EXERCISE GOAL | Could you transcribe every entry exactly, leaving nothing out?

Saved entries

--------------------------------

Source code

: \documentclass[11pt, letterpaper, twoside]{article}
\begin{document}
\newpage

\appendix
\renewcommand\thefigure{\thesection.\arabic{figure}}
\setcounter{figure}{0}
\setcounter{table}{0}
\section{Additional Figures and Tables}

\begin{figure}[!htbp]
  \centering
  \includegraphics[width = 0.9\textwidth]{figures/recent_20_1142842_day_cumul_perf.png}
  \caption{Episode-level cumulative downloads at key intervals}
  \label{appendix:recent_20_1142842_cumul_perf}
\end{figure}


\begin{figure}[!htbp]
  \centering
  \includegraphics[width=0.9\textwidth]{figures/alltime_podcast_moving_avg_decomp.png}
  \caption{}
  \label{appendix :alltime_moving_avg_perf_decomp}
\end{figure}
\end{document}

--------------------------------

OUTPUT BELOW |
Source code

: \documentclass[11pt, letterpaper, twoside]{article}
\begin{document}
\newpage

\appendix
\renewcommand\thefigure{\thesection.\arabic{figure}}
\setcounter{figure}{0}
\setcounter{table}{0}
\section{Additional Figures and Tables}

\begin{figure}[!htbp]
  \centering
  \includegraphics[width = 0.9\textwidth]{figures/recent_20_1142842_day_cumul_perf.png}
  \caption{Episode-level cumulative downloads at key intervals}
  \label{appendix:recent_20_1142842_cumul_perf}
\end{figure}


\begin{figure}[!htbp]
  \centering
  \includegraphics[width=0.9\textwidth]{figures/alltime_podcast_moving_avg_decomp.png}
  \caption{}
  \label{appendix :alltime_moving_avg_perf_decomp}
\end{figure}
\end{document}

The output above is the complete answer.